The world’s biggest dairy exporter Fonterra Co-operative Group has reported half year net profit of NZ$80 million ($54.8 million), following a loss of NZ$348 million a year ago when it booked a writedown on its stake in Chinese infant formula company Beingmate.
However, the New Zealand dairy co-operative said that it remains under pressure from a challenging environment in Australia.
“While it is good to see the cooperative back in the black, the cooperative’s earnings performance is not where it should be,” said Fonterra chief executive Miles Hurrell.
Revenue for the period fell 1 per cent to NZ$9.7 billion, with the company pointing to the drought in Australia, resulting in lower milk collections and strong price competition.
“Our three-point plan involves taking stock of our business and conducting a portfolio review, getting the basics right and improving our forecasting. We’ve made good progress so far and we will continue to take these steps in the second half to firm up our foundations and strengthen our balance sheet,” Hurrell added.
“The second half will also see us continuing the work on developing a new strategy to support a much-needed change in direction.

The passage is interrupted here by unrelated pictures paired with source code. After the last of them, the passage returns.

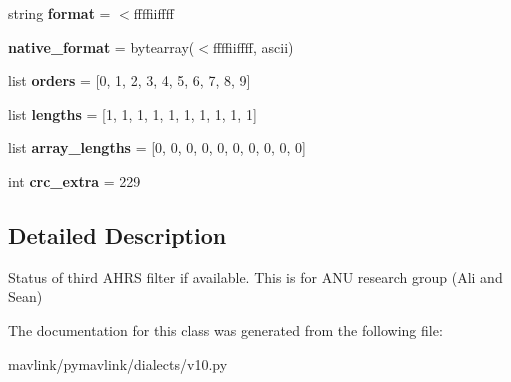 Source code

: \begin{DoxyCompactItemize}
string {\bfseries format} = \textquotesingle{}$<$ffffiiffff\textquotesingle{}
\item 
\mbox{\label{classpymavlink_1_1dialects_1_1v10_1_1MAVLink__ahrs3__message_ab363b56439c68215f7075d2989f08fe7}} 
{\bfseries native\+\_\+format} = bytearray(\textquotesingle{}$<$ffffiiffff\textquotesingle{}, \textquotesingle{}ascii\textquotesingle{})
\item 
\mbox{\label{classpymavlink_1_1dialects_1_1v10_1_1MAVLink__ahrs3__message_aec949d315f04b23eedce746746c35e05}} 
list {\bfseries orders} = \mbox{[}0, 1, 2, 3, 4, 5, 6, 7, 8, 9\mbox{]}
\item 
\mbox{\label{classpymavlink_1_1dialects_1_1v10_1_1MAVLink__ahrs3__message_a99d09ec01dee764e3dcd4b9013fc90ca}} 
list {\bfseries lengths} = \mbox{[}1, 1, 1, 1, 1, 1, 1, 1, 1, 1\mbox{]}
\item 
\mbox{\label{classpymavlink_1_1dialects_1_1v10_1_1MAVLink__ahrs3__message_a85c9637a91b5d7b7af4f642fbd4ae13b}} 
list {\bfseries array\+\_\+lengths} = \mbox{[}0, 0, 0, 0, 0, 0, 0, 0, 0, 0\mbox{]}
\item 
\mbox{\label{classpymavlink_1_1dialects_1_1v10_1_1MAVLink__ahrs3__message_a01ae852e6401b86f402944610a1fbd56}} 
int {\bfseries crc\+\_\+extra} = 229
\end{DoxyCompactItemize}


\subsection{Detailed Description}
\begin{DoxyVerb}Status of third AHRS filter if available. This is for ANU
research group (Ali and Sean)
\end{DoxyVerb}
 

The documentation for this class was generated from the following file\+:\begin{DoxyCompactItemize}
\item 
mavlink/pymavlink/dialects/v10.\+py\end{DoxyCompactItemize}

We are doing the right things but it’s clear more is needed to lift our performance. We need to simplify and improve the Co-op so we can grow value.”
The dairy giant said it has begun a sale process for its 50 per cent share in DFE Pharma, a joint venture with Dutch cooperative FrieslandCampina.
“Together with our partner, we have grown DFE Pharma from relatively small beginnings into a significant and successful business. While continuing to perform well, ownership of DFE is not core to our strategy.”
The Co-op also said it has received strong interest in Tip Top and is “actively considering its options” for its shareholding in Beingmate.